Prepare to Study in the United States: Checklist, Tips, Resources

Fall semester is right around the corner in the United States, and after a challenging year, international students are scrambling to gather everything they need before they make the move. Studying in the United States is a popular option for those looking for higher education and some individuals later explore their options to receiving a permanent resident green card. From beach towns to mountains and everything in between, there is a college town for you! When making the move to the United States, international students are required to bring a number of things to ensure a smooth transition. Here we have provided you with a checklist, some tips, and resources for international students coming to America.

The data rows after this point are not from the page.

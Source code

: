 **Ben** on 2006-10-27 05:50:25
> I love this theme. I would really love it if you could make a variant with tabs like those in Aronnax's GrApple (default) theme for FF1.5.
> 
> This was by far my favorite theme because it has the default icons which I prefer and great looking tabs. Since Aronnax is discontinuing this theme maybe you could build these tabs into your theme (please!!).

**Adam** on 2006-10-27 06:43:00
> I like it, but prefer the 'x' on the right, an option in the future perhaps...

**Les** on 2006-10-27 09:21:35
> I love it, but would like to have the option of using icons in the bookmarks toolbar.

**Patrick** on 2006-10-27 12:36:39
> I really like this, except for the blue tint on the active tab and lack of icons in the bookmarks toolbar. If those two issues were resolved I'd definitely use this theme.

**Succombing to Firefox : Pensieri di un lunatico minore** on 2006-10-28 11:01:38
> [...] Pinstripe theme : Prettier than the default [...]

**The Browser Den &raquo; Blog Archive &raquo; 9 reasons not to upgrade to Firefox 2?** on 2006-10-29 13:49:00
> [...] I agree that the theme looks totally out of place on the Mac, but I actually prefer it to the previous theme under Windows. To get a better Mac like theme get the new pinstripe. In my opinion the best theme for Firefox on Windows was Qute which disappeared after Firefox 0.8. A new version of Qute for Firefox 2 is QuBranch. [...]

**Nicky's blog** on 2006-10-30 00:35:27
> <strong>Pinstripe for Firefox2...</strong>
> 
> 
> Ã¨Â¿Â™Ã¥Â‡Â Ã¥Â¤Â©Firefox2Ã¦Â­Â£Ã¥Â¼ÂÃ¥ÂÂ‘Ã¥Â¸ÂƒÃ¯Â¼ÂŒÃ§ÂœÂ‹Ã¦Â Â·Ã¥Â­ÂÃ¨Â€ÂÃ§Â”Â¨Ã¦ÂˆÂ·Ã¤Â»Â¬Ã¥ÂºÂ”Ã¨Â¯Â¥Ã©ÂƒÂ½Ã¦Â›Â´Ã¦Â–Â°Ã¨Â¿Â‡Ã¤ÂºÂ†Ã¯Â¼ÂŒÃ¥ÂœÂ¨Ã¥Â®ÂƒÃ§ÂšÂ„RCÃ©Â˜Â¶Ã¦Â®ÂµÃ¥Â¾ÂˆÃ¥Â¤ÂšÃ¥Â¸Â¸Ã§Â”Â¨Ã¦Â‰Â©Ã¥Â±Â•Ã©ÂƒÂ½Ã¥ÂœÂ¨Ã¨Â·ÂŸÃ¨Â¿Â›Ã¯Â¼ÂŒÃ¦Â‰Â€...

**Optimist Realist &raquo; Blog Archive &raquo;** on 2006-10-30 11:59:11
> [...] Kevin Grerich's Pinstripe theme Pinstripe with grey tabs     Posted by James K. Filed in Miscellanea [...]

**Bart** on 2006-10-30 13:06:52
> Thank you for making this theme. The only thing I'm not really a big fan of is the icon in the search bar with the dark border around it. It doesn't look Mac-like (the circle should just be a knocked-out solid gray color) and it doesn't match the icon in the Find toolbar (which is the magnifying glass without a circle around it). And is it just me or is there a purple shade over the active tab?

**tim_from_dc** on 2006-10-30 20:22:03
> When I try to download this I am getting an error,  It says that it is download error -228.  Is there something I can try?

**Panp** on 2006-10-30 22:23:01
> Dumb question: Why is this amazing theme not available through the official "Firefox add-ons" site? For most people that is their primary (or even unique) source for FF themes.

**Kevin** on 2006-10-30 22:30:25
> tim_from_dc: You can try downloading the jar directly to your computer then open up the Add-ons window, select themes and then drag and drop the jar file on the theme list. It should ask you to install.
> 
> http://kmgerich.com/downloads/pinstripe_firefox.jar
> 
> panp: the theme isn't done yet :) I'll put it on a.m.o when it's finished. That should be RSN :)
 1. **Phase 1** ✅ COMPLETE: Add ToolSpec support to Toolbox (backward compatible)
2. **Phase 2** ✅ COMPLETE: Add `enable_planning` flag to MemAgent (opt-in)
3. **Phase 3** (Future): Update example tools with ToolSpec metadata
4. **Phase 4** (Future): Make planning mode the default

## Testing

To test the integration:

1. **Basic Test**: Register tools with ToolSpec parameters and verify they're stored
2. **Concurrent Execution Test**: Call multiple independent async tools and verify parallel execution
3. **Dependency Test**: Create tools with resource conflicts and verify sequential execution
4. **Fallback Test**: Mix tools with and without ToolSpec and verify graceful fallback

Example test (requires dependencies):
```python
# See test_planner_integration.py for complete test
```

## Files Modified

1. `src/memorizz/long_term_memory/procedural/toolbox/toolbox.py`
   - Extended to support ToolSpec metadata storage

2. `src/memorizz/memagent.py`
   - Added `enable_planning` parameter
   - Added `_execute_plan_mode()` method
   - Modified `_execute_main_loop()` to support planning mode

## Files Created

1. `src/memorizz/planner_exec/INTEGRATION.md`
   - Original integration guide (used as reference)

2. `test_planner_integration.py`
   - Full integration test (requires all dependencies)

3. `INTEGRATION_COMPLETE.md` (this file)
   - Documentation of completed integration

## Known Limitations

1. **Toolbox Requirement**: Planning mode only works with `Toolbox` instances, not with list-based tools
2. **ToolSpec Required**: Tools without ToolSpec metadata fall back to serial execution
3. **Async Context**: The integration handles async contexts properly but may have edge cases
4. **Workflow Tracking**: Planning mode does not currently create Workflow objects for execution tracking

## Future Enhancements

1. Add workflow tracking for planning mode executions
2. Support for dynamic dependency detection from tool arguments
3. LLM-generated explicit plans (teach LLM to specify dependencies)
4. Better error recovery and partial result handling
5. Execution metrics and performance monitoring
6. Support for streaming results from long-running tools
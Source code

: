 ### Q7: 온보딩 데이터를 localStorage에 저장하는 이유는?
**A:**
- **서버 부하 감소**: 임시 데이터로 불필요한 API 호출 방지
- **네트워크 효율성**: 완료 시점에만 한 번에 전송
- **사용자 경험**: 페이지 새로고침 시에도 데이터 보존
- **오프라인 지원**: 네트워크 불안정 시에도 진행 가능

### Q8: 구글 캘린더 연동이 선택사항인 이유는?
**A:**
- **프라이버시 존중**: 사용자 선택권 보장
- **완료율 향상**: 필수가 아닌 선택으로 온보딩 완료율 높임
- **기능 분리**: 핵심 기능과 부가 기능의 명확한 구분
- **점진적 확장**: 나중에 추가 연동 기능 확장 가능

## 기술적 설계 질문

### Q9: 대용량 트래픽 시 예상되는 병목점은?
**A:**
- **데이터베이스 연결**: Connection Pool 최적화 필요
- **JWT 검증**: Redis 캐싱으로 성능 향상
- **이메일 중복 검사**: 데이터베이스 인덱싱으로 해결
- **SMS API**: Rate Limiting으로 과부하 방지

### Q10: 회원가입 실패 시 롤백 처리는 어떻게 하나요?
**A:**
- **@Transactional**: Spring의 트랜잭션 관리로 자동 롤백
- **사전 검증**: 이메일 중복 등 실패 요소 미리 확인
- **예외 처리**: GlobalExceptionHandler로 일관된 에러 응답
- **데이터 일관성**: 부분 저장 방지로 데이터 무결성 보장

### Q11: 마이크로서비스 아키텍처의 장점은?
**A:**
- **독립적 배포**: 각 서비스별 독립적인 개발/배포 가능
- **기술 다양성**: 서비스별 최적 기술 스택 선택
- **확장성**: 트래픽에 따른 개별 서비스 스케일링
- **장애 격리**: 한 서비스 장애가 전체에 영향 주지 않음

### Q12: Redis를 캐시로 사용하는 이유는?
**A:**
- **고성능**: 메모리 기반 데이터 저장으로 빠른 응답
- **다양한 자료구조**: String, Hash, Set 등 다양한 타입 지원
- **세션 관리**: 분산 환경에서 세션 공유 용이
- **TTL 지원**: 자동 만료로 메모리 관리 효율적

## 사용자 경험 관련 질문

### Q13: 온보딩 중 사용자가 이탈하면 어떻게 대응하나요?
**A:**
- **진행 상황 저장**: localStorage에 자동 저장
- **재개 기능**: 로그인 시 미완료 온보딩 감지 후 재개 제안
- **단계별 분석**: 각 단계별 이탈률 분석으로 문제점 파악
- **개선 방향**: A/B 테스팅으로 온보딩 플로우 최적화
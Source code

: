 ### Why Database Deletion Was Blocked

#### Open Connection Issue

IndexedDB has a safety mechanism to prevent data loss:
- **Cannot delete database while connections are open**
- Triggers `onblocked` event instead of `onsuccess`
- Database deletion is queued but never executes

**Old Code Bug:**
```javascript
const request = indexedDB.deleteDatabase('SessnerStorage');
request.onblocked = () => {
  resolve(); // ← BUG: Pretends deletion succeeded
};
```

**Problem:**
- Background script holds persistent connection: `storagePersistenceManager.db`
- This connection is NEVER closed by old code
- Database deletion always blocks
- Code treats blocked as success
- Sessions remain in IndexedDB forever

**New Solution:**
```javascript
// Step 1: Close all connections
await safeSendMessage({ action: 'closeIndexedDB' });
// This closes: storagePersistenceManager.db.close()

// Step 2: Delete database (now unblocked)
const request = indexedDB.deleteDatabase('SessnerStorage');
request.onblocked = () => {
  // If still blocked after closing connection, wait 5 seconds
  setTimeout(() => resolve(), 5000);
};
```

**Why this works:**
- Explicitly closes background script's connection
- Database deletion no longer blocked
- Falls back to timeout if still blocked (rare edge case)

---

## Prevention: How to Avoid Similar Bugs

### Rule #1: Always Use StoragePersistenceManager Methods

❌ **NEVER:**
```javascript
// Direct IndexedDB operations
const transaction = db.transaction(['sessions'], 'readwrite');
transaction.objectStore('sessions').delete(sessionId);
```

Take a look at what we gathered!

Complete US International Student Checklist

1. Plan Finances

About a year before you start the student visa process in the United States, you want to make sure this is the right move for you. This starts by making sure you have all the needed documents and determine if you are financially equipped for studying in the US. In most cases, foreign students studying abroad in the US pay more tuition than US citizens. This is the time to consider applying for scholarships, financial aid assistance, or working part-time while studying!

2. Acceptance Letter, Apply for Visa, Gather Documents

After applying to your school of choice and recieving an enrollment letter, ask your university about the process of issuing your I-20 form. This document reflects information about your enrollment and terms of study in your US university or college. Next, apply for your US student visa! We encourage those students to start this process around 10 months before moving to the United States as the visa application can take anywhere from 3 weeks to 8 months to process. After applying for the study visa, you will need to attend an immigration interview. There are a few documents that you should gather BEFORE your immigration interview. Those documents include:

  • Valid Passport
  • Form DS-160 Confirmation Page
  • Application Fee Receipt
  • Photo of Yourself
  • Student Visa Certificate

It’s a good idea to scan and save your documents, including copies of your credit cards and travel documents, but carry the hard copies with you. Additional supporting documents may be requested from the college university you are going to! There is no such thing as too many supporting documents. Any proof you have to support your student visa approval and school acceptance will help secure your travel plans.

 

3. Health Insurance, Plan Accommodations

Once you’ve successfully completed your immigration interview, it’s a great time to apply for health insurance and plans for living accommodations. If you’re attending a US college, you can choose between on-campus accommodation in dorms or off-campus accommodation in a private home. Many international students prefer student housing, at least to start with. It’s an easy way to make friends, and you can’t beat the proximity to your classes and the dining hall. If you’re living off-campus, be prepared to pay a deposit upfront, and expect that your utilities, like gas and water, will be extra. To study abroad, you will need to have health insurance. You can contact an insurance company directly or ask your agent for help. Many colleges and universities have specific rules regarding insurance coverage, so make sure you check with the international student office for all relevant information.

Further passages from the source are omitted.